But she wasn’t the only elected official expunging her correspondence during those history-making days.
L.A. County Supervisor Kathryn Barger, who represents the area devastated by the Eaton fire, also routinely deletes her text messages, her spokesperson said.
“Supervisor Barger’s iPhone auto-delete setting is set to 30 days. She also manually deletes her texts sometimes,” Barger spokesperson Helen Chavez Garcia said last month.
The Times filed a public records request for Barger’s communications with Bass from Jan. 7 through late February. Barger’s office provided no written communications in response, despite Barger having publicly said that she was texting with Bass late into the night on Jan. 7, while Bass was in transit back to the city after a diplomatic trip to Ghana.

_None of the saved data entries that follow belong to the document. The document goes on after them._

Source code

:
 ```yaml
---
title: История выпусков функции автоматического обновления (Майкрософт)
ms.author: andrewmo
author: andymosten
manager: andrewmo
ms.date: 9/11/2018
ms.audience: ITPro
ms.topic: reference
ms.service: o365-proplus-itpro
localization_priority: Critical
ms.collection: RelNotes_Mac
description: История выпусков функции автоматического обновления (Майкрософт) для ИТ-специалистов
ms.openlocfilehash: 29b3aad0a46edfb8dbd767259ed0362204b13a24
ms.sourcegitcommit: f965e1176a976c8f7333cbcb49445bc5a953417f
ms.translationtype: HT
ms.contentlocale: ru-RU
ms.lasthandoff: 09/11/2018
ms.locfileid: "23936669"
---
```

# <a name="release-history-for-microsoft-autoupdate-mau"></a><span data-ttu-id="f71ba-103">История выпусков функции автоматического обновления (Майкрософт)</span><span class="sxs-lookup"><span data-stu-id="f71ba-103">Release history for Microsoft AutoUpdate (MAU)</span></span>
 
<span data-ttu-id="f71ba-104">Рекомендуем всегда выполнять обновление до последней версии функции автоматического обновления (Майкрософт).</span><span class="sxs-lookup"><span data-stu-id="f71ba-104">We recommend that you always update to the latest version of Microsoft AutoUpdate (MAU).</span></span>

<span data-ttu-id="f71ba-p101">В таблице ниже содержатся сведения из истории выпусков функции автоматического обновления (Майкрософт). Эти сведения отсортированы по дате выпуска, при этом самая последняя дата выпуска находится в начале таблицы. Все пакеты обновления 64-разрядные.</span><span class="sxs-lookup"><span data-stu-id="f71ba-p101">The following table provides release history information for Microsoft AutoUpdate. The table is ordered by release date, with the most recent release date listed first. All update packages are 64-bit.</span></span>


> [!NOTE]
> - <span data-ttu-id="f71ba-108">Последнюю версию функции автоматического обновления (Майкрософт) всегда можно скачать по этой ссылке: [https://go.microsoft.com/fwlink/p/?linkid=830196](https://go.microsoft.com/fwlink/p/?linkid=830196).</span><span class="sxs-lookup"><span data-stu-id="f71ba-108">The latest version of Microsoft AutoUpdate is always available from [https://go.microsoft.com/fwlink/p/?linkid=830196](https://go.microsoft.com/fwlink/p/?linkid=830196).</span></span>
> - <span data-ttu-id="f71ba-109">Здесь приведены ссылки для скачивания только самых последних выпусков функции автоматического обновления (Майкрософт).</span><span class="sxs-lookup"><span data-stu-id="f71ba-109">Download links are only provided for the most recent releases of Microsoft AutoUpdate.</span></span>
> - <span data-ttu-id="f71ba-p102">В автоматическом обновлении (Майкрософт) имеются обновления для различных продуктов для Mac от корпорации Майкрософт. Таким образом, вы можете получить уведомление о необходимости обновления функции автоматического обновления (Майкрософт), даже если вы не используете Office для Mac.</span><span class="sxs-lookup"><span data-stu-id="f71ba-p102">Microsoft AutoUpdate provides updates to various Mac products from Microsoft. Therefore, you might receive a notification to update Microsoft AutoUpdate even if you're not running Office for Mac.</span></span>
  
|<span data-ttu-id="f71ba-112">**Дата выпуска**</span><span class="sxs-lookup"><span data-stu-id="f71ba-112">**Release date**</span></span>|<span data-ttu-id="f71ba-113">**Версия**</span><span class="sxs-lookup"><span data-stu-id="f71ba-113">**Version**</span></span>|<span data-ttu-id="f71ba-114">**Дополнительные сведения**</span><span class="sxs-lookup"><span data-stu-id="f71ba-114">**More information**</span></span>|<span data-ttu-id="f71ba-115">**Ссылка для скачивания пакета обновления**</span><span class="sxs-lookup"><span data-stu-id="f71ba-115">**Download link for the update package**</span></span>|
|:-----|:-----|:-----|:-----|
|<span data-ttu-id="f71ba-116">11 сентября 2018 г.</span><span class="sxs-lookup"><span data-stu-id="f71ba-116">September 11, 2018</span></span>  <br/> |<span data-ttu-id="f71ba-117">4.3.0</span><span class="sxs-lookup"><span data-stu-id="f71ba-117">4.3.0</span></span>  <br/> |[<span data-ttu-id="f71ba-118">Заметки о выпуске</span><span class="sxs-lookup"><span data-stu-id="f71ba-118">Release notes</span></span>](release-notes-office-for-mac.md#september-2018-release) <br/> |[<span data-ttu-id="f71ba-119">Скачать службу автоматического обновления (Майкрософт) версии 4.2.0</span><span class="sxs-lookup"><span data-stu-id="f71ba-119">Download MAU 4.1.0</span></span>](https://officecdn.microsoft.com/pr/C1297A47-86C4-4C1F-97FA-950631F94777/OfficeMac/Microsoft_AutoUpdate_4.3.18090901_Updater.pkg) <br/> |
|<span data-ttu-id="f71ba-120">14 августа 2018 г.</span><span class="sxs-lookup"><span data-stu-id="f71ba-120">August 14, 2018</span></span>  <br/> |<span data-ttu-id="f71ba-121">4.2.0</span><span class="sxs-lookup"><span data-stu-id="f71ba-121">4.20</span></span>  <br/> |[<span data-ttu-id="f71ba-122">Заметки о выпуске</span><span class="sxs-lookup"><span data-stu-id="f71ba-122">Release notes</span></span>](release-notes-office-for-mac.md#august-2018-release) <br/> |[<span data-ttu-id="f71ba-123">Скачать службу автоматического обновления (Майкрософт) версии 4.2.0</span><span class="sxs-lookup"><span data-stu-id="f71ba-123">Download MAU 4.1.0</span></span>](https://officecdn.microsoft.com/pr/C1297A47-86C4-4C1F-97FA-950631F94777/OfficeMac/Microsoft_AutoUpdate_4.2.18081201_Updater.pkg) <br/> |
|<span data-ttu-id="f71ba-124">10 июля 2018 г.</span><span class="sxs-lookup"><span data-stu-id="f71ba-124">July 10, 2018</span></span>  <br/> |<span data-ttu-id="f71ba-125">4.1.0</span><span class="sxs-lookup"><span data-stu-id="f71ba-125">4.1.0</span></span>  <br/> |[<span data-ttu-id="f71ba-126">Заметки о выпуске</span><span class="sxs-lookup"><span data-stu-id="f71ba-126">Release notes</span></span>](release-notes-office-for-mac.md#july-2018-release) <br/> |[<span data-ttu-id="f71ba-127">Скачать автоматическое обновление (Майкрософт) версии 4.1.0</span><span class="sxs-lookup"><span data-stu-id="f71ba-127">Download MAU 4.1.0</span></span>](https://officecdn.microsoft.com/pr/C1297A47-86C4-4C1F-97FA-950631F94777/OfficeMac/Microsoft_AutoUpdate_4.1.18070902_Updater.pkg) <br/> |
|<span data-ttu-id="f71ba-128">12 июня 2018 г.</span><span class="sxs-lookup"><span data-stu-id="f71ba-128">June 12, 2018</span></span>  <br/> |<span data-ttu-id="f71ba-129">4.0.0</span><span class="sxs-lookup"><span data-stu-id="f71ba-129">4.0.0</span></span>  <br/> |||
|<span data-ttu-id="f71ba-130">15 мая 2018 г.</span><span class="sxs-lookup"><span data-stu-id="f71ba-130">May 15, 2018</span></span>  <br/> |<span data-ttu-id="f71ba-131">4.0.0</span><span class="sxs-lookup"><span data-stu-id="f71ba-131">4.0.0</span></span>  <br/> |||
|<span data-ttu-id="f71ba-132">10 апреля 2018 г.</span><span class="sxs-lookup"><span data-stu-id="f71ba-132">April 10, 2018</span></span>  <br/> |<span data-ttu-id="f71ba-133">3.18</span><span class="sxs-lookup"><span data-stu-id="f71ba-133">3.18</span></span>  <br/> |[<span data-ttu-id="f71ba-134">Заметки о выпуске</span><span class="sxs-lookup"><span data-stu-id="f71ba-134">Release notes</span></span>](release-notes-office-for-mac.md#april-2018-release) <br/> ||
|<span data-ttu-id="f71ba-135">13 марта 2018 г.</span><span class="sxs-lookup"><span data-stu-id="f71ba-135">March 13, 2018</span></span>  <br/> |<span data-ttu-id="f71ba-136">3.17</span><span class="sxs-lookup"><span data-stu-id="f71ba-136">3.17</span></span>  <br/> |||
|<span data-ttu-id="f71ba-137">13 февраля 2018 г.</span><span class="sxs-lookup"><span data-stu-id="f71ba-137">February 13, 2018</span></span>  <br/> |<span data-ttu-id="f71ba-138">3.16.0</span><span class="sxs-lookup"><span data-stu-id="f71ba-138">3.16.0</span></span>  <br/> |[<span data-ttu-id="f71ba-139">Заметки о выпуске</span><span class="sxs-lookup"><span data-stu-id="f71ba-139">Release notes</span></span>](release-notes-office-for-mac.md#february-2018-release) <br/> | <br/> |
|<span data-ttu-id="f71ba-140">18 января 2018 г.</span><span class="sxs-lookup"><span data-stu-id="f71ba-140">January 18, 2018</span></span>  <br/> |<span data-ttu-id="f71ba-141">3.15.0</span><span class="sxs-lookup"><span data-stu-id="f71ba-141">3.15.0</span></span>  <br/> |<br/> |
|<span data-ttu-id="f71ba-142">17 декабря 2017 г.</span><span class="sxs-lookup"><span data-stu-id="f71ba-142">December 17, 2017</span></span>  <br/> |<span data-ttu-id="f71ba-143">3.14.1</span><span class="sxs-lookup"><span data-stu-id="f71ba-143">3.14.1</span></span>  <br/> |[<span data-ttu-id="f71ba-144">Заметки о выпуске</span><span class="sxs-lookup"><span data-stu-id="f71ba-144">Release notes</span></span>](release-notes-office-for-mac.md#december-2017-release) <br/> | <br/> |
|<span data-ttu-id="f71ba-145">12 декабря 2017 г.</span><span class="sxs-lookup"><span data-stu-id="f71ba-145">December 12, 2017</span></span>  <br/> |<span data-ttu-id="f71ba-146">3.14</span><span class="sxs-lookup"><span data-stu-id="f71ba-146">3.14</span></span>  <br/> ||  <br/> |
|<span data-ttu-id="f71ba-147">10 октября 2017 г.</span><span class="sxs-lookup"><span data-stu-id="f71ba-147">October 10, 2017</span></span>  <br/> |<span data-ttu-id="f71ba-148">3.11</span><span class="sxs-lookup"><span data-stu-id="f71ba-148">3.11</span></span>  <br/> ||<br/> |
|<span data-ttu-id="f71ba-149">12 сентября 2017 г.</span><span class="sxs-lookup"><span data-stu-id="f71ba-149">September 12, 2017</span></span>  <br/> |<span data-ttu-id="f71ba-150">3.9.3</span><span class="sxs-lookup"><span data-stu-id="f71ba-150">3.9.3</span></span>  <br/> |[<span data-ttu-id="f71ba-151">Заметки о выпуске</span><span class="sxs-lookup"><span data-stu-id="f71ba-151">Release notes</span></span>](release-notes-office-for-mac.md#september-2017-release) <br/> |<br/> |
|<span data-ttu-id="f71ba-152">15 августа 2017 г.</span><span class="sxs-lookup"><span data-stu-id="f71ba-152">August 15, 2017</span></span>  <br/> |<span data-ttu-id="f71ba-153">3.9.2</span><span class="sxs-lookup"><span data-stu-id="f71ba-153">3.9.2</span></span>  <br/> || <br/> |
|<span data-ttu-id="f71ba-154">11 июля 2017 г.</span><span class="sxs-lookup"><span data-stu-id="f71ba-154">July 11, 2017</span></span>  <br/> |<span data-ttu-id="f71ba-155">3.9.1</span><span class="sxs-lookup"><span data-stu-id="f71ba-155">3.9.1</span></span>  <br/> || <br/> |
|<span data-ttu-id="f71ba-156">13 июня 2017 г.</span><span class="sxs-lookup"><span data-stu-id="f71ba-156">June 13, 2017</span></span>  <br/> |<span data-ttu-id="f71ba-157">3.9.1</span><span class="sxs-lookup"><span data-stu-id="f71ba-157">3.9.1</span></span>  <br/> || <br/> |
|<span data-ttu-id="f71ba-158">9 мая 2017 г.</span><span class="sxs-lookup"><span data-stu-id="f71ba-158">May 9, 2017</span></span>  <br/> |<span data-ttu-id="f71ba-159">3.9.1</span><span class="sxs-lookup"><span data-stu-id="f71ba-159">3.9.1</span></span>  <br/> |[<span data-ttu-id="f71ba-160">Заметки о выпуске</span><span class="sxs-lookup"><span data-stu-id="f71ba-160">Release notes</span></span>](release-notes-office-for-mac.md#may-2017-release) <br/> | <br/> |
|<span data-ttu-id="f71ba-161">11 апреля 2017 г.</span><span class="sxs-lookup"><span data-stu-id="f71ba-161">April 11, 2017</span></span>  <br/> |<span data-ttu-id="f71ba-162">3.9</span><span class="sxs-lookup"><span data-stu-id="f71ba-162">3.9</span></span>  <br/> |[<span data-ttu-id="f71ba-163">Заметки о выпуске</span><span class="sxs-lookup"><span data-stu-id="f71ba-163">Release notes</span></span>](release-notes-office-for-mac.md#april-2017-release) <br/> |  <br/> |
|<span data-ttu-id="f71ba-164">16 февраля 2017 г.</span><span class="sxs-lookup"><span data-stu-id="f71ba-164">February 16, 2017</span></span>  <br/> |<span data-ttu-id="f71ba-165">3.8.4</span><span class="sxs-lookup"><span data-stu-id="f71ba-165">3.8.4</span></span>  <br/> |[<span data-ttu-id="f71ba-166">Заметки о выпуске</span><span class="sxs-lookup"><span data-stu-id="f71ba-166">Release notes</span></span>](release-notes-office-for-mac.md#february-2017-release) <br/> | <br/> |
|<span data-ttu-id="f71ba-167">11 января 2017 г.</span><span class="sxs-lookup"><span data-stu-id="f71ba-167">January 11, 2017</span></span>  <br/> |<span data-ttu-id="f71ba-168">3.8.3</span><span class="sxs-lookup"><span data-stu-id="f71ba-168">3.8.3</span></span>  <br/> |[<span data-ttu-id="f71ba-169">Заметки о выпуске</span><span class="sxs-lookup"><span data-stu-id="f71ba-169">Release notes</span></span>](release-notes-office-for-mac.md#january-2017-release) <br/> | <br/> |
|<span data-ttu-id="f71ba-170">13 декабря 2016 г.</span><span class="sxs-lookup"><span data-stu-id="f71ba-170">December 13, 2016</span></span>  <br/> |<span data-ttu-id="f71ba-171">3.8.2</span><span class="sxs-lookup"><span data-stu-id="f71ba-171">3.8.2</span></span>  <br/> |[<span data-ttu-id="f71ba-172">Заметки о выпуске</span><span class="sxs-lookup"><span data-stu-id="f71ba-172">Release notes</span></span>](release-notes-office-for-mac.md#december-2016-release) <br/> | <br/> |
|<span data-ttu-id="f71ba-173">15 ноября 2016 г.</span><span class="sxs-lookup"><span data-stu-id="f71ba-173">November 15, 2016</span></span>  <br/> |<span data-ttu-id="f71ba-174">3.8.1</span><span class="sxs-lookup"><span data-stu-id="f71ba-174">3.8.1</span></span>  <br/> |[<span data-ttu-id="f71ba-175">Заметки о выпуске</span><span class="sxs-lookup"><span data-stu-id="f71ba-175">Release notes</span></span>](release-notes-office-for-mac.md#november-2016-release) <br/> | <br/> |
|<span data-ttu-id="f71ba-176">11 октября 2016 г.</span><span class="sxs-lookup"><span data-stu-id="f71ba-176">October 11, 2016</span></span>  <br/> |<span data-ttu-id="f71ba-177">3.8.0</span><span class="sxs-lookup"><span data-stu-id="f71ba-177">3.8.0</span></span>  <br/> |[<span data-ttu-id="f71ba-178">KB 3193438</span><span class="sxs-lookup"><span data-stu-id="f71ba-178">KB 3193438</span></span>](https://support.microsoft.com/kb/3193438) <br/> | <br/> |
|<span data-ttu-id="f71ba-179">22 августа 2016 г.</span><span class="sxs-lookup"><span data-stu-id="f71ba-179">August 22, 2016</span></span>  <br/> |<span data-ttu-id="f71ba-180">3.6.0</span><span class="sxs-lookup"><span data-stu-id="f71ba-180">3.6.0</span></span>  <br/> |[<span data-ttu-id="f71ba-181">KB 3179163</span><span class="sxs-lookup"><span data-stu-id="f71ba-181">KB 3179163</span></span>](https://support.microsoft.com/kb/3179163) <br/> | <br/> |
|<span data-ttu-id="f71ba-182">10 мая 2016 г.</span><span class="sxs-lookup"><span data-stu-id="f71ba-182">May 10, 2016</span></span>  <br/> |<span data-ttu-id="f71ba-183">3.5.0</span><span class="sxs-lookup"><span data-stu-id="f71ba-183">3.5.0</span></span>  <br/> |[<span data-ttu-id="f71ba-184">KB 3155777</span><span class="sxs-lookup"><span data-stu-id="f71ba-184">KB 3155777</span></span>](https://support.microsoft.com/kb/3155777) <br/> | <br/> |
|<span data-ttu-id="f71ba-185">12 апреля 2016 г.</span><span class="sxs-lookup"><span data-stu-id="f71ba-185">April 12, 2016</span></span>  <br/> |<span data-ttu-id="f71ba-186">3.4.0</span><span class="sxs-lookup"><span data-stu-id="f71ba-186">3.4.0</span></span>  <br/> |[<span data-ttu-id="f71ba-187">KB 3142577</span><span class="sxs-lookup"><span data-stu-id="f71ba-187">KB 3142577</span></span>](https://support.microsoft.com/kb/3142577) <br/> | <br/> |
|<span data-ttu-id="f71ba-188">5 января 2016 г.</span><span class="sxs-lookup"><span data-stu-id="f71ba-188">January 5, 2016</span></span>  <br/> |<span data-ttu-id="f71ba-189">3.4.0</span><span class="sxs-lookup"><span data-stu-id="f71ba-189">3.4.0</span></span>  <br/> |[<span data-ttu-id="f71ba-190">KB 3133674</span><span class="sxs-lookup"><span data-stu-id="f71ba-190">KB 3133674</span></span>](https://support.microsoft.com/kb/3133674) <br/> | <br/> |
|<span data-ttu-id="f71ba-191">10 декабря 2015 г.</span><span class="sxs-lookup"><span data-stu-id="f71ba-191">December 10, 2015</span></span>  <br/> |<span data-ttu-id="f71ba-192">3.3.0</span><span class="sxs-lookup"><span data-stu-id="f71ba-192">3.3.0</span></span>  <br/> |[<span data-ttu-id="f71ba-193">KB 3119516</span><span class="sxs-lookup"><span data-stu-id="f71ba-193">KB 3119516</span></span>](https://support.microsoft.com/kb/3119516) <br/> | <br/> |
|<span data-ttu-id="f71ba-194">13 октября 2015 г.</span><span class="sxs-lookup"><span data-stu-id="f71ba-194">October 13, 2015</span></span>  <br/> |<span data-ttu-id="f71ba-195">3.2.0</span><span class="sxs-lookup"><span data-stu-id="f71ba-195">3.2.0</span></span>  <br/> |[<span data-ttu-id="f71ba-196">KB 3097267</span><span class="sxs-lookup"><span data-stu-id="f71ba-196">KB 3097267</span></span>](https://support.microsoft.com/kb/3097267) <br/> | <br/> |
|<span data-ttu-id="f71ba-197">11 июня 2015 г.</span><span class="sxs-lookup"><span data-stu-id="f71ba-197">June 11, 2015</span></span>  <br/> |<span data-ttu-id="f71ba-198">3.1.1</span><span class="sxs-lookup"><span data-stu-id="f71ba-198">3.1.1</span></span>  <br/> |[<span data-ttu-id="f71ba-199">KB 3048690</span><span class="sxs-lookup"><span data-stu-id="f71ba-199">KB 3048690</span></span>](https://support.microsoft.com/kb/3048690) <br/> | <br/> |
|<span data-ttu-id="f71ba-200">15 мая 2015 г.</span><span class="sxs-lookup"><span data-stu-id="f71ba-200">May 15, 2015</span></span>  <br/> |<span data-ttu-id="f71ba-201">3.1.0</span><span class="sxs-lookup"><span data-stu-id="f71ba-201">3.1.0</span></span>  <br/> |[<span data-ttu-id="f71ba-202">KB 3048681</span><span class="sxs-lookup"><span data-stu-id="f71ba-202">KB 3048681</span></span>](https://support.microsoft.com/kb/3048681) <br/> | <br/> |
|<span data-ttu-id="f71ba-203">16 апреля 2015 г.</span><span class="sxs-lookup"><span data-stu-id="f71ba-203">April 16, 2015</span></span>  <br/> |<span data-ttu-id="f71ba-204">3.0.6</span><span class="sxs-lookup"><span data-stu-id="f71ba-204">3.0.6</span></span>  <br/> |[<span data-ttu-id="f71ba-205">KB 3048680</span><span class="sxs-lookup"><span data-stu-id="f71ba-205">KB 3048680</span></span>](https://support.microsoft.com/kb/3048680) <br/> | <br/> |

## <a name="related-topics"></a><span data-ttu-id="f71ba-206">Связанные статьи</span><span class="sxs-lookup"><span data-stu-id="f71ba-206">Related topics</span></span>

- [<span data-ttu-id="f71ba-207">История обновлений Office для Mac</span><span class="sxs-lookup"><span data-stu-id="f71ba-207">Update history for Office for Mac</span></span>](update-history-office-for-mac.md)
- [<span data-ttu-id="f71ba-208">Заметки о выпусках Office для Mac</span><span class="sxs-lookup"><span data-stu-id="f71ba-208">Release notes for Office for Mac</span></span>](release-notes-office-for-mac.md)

The other four supervisors — Lindsey Horvath, Hilda Solis, Holly Mitchell and Janice Hahn — do not use the auto-delete function on their phones, according to their spokespeople.
Chavez Garcia said in an email that there is “no pre-determined method that the Supervisor applies when selecting which messages to manually delete.”
Constance Farrell, a spokesperson for Horvath, said her understanding was that county officials were supposed to retain their text messages for two years to comply with the county’s record retention policy. Horvath’s office released some of her text messages in February after a Times public records request. The messages showed the supervisor sparring with Bass during the fires.
The county record retention guidelines make no mention of text messages but say that routine “administrative records” are supposed to be kept for two years.
The board’s executive office said the public record act applies to text messages, though some may be exempt from disclosure.
“Whether a supervisor’s text is a public record depends on whether it is a text regarding the conduct of the peoples’ business,” Steven Hernandez, the chief deputy for the executive office, said in a statement.
According to county policy, employees must sign an agreement every year acknowledging that all electronic communications, such as emails or instant messages, sent on county devices are the property of the county.
Bass previously kept her phone on a 30-day auto-delete setting, far shorter than the two-year retention period outlined in the city’s administrative code.
However, after being pressed by The Times, which had filed public records requests for the mayor’s correspondence during the Palisades fire, Bass’ office said it was able to recover the deleted messages using “specialized technology.”
(The Times sued the city in March over the mayor’s texts. Even though city officials ultimately provided some texts, The Times is contesting the city’s argument that releasing them was not required under state law.)
It also remains unclear whether Los Angeles City Council President Marqueece Harris-Dawson, who was filling in as acting mayor in Bass’ stead when the fires broke out, deleted his text messages from that time period.
After The Times filed a public records request seeking correspondence that Harris-Dawson sent to Bass or received from her between Jan. 6 and Jan. 16, Harris-Dawson’s office said it had “no responsive records.”
Harris-Dawson’s office did not respond to repeated questions over the course of several months about why there was no correspondence and whether it had been deleted.
“It’s very disappointing to see that that practice has spilled over up the street [to the County]. I was hoping it was just L.A. City Hall shenanigans and the absurdities of our two big leaders,” said Unrig LA founder Rob Quan, referring to Bass and Harris-Dawson.
Quan, who leads a transparency-focused good-government advocacy group, said he believed proper recordkeeping from January was all the more important given the historic importance of the fires.